- [WHAT IS BEING ASKED] Work out how many lines of the listing hold "research" and return that number by itself.
[[ EXERCISE DATA, beginning ]]
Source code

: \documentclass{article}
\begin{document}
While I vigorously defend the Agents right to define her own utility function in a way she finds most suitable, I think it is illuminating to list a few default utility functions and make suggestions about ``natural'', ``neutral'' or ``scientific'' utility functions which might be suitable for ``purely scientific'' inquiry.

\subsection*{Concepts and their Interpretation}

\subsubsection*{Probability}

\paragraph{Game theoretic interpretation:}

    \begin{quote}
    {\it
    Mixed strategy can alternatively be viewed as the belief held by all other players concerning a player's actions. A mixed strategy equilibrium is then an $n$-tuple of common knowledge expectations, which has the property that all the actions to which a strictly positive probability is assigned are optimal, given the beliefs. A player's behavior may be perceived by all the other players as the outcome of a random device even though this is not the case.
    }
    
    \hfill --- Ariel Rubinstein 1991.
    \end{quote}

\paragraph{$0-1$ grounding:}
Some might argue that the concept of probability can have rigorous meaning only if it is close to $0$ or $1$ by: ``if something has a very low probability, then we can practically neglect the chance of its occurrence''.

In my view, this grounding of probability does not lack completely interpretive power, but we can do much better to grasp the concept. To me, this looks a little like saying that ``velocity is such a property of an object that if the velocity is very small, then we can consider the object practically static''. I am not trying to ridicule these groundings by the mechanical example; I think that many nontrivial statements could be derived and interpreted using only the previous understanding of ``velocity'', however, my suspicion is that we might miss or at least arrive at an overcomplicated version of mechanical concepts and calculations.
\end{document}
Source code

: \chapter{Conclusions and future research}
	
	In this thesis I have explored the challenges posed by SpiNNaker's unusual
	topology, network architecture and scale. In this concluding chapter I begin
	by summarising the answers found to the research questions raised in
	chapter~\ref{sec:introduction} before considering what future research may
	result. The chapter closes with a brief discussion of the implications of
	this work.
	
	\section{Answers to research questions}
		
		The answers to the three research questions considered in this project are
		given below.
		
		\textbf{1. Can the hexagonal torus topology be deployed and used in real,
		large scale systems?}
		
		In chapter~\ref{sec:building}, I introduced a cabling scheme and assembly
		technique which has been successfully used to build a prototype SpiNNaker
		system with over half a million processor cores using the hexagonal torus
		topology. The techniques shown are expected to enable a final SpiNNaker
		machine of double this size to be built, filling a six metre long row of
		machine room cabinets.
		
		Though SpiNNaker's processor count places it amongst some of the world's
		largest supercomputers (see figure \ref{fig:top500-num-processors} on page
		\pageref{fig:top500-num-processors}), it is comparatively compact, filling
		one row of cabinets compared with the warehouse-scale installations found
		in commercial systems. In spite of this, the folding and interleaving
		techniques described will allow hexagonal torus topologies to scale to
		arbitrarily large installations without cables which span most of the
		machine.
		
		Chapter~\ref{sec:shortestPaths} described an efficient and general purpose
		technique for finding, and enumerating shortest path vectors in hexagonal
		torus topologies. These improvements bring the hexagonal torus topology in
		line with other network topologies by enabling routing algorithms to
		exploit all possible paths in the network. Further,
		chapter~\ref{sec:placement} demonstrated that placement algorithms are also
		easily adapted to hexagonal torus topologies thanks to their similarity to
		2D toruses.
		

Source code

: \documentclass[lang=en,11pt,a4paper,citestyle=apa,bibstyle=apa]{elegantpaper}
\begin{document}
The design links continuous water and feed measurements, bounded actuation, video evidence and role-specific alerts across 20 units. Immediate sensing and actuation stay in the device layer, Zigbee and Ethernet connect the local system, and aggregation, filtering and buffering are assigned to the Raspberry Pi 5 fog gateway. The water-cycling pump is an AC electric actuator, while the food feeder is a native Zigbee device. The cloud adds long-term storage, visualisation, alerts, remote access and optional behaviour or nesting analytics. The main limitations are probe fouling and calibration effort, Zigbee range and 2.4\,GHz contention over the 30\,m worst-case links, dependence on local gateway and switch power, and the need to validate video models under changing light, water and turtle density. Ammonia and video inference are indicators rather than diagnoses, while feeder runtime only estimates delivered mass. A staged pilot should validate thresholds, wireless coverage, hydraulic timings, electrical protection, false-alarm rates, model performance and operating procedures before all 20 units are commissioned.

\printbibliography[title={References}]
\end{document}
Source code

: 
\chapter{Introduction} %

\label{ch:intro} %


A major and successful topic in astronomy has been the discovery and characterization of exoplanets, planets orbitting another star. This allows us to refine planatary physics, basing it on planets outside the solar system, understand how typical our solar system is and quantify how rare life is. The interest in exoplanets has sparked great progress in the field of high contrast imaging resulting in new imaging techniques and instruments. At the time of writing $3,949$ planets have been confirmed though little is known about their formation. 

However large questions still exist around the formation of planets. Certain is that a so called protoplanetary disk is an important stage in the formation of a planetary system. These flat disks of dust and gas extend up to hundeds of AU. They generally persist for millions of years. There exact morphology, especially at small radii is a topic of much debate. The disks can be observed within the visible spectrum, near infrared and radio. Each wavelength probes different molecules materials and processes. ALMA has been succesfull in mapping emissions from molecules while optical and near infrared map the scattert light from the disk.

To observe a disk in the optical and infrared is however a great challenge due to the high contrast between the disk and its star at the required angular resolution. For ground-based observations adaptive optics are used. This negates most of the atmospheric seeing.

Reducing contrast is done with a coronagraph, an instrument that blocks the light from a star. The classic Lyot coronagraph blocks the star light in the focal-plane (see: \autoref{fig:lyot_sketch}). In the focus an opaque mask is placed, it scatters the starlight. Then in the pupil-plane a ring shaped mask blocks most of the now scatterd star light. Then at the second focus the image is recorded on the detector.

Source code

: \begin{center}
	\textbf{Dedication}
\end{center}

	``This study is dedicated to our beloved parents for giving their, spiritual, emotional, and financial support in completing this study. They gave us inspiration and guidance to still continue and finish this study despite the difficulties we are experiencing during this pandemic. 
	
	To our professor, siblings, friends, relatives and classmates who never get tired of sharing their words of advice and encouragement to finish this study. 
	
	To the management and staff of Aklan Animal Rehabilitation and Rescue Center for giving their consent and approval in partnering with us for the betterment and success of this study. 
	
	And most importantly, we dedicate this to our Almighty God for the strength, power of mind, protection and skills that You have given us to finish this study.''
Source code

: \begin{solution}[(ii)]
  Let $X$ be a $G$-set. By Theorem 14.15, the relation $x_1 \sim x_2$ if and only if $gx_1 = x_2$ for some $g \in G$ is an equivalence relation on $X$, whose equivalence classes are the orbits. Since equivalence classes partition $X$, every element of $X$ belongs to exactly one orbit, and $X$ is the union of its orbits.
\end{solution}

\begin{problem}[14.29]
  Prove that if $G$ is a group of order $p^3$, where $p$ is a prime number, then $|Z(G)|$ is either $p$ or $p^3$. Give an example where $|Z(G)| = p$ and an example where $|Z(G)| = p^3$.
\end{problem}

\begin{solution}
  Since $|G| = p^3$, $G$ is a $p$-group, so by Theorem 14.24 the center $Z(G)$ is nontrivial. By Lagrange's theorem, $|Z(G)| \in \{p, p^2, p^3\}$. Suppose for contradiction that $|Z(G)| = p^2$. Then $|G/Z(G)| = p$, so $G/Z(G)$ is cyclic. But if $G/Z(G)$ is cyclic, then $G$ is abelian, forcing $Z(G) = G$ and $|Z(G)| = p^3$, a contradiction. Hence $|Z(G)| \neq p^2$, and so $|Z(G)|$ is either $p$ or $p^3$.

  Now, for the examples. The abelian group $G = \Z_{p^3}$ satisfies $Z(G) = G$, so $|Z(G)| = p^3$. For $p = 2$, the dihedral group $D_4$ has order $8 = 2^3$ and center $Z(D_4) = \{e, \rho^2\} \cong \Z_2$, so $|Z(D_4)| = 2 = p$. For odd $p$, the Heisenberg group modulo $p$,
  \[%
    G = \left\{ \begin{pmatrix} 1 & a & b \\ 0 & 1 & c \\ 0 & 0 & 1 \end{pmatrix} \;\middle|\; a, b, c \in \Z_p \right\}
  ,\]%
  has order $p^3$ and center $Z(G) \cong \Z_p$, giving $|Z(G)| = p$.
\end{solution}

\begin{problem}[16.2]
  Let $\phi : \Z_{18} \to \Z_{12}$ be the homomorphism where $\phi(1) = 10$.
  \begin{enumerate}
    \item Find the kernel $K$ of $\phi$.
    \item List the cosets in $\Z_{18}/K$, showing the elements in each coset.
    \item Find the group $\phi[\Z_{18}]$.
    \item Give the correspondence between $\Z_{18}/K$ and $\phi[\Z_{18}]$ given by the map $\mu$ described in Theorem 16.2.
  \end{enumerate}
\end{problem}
[[ EXERCISE DATA, end ]]
- [THE COMPLETED TASK] 5